Palmach soldiers train for Operation Boatswain.Credit: Palmach archive

Preserving a formative historical myth, as opposed to justice and sticking to the historical truth, were the two competing values that confronted the Haifa municipality when it came to deciding what to write on the memorial sign for the mission known in Hebrew as the Kaf-Gimmel Yordei Hasira (“the 23 who went down with the ship”) that it plans to erect at Haifa Port.

May will mark the 75th anniversary of the disaster, in which 23 Palmach seamen (“Yordei Hasira”) and a British officer accompanying them left Haifa for Tripoli, Lebanon to commit an act of sabotage there. The mission, an effort to block the advance of pro-German forces in the Middle East during World War II, was the height of cooperation between the Yishuv and the British Mandate.

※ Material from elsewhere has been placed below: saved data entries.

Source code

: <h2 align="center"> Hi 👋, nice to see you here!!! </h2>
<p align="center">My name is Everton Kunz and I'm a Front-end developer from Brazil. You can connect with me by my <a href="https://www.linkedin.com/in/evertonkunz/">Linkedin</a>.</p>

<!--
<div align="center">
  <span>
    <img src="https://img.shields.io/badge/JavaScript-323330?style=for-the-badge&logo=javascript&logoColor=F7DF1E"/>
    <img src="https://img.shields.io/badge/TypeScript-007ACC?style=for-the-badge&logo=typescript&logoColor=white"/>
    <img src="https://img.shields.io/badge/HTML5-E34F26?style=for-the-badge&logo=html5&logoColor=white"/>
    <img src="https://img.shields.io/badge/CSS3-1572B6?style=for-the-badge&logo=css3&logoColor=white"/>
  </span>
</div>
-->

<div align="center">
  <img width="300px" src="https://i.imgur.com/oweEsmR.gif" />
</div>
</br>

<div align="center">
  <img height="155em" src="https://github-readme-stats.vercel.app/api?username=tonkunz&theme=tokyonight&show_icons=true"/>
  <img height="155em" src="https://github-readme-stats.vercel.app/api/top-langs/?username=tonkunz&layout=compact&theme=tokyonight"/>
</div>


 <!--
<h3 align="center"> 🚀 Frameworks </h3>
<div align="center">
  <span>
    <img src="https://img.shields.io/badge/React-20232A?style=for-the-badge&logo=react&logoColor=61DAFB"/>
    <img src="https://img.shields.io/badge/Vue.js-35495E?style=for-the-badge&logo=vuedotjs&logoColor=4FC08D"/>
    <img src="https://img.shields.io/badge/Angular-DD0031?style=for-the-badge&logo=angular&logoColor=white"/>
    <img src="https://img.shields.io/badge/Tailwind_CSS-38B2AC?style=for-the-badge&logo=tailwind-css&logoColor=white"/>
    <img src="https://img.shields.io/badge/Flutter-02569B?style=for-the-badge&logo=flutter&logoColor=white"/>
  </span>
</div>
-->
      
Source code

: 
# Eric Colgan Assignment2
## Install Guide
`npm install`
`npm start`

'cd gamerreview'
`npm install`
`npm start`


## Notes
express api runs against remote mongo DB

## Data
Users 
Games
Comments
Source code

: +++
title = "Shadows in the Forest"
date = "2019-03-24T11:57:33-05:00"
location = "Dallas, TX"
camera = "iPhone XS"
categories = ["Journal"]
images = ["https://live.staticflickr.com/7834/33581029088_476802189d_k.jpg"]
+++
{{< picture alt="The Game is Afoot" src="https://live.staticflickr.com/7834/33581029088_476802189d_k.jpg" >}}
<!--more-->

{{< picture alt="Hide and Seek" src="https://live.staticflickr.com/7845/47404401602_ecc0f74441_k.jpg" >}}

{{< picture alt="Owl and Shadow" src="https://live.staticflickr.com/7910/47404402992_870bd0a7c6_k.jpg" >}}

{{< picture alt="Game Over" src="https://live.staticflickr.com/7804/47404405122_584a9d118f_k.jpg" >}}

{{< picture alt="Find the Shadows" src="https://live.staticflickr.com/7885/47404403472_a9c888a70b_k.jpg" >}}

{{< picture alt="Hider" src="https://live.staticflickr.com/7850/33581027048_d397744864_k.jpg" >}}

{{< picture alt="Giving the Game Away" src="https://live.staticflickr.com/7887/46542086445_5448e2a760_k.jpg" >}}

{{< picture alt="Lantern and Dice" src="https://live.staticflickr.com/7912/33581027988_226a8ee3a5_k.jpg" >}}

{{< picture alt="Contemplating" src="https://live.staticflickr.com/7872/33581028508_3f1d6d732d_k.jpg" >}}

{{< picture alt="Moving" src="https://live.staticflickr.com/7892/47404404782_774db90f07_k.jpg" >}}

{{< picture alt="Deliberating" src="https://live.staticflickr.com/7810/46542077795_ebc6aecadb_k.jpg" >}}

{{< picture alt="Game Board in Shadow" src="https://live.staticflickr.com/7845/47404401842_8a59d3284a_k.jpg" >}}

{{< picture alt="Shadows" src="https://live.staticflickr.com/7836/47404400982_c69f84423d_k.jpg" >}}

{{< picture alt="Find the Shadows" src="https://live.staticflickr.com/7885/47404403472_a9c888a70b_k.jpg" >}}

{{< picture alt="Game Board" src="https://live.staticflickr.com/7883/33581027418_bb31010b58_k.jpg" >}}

The mission, however, ended in tragedy; the 24 disappeared, and to this day no one knows what happened to them.

Representatives of the families asked that the memorial sign to be erected at Haifa Port perpetuate the myth of “the 23,” which ignores that fact that a British officer was also lost. The families argue that his role in the mission was marginal and he was sent as chaperone or an attaché and was not part of the Palmach group. He is thus denied inclusion in the history books.

The Names Committee of the Haifa municipality correctly decided not to comply with the families’ demand. Its researchers found that even the Israel Defense Forces, in its official report on the disaster in 2008, called it the tragedy of the “24 Yordei Hasira.” This has now become the norm among other bodies and individuals researching the event.

While we must honor the 23 and respect the bereaved families, this honor and respect is not compromised by accepting the historical truth that another person was in the same boat as their sons, and that he has been consistently denied the right to be remembered with them.

It could be understood why, in 1941, when the Yishuv was gearing up for its struggle against the British Mandate in the run-up to the founding of the Jewish state, and at the height of concern that the German army might invade Eretz Yisrael, no one found fit to memorialize the British officer who was sent with the Jews on a dangerous commando mission. But 75 years later, when the State of Israel is strong, independent and confident, it is time for this historical error to be corrected.

It is essentially a declarative and symbolic gesture, but that is what makes it so important. It doesn’t mean that the inscriptions on all the memorials and all the street signs commemorating the event throughout the country must be changed. But a declaration regarding the 24 on a memorial sign on the spot from which the group set out serves to right a historic injustice.